Polynomial Regression In Machine Learning

Polynomial regression is a type of regression analysis used in machine learning to model the relationship between the independent variable(s) and the dependent variable by fitting a polynomial equation to the data. It is particularly useful when the relationship between the variables is non-linear.

Polynomial Regression Equation

The general equation for polynomial regression of degree n is:

Y=a₀+a₁X +a₂X² +_ _ _ _ _+a_nXⁿ

By this equation, we are trying to find the best curve that fits our data.

Y is the dependent variable we are trying to predict.
X is the independent variable we are using to make predictions.
a₀, a₁, a₂, _ _ _, a_n are the coefficients of the equation, which we need to find to get the best-fitting curve.

Example

Imagine you are trying to predict the price of a house (Y) based on its size (X). Instead of assuming that the relationship is a straight line, polynomial regression allows us to consider that maybe the relationship is not that simple.

So, our equation might look something like this:

House Price= a₀ + a₁ * Size + a₂ * Size²

In this equation:

a₀ is the base price of a house (maybe even if the house has no size).

a₁tells us how much the price increases for every additional square foot.

a₂ captures any additional complexities in the relationship , like maybe larger houses have a higher price increase per square foot.

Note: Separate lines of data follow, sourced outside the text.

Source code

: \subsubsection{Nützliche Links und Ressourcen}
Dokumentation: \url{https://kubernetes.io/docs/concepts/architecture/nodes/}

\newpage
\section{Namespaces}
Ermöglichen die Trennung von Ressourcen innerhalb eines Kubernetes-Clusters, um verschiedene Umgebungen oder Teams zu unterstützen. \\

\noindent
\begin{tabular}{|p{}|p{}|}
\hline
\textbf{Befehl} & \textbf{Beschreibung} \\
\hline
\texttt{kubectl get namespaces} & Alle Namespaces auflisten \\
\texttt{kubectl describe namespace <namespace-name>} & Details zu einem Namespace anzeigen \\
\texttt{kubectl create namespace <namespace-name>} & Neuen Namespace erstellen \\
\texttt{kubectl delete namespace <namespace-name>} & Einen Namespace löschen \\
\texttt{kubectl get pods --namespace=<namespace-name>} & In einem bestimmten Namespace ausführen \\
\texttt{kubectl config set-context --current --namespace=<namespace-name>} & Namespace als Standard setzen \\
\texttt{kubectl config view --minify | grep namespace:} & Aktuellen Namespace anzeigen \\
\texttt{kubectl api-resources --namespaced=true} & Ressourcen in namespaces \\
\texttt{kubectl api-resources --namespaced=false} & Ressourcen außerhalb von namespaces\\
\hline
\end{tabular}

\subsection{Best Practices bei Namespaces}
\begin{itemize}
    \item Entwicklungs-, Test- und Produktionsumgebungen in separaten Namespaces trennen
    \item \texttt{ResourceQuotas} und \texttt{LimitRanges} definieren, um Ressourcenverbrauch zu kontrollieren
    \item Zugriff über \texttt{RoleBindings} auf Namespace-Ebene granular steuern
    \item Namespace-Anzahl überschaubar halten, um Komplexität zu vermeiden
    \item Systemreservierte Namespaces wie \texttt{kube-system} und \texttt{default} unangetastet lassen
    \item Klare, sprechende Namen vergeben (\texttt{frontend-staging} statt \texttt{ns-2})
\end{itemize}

a₀, a₁, a_{2, _ _ _ _}a_n, the equation tries to fit the data points as closely as possible, giving us a curve that better represents the relationship between house size and price.

Steps of Polynomial Regression in Machine Learning

Step 1 Import Libraries

import numpy as np
import matplotlib.pyplot as plt
from sklearn.model_selection import train_test_split
from sklearn.linear_model import LinearRegression
from sklearn.preprocessing import PolynomialFeatures
from sklearn.metrics import mean_squared_error

Step 1 Prepare the Data

Sample data: House sizes (in square feet) and their corresponding prices

sizes = np.array([700, 800, 1000, 1200, 1500, 1800]).reshape(-1, 1)
prices = np.array([200000, 250000, 300000, 350000, 400000, 450000])

Step 3 Create Polynomial Features

poly_features = PolynomialFeatures(degree=2)
sizes_poly = poly_features.fit_transform(sizes)

Step 4 Split the Data into Training and Testing Sets

X_train, X_test, y_train, y_test = train_test_split(sizes_poly, prices, test_size=0.2, random_state=42)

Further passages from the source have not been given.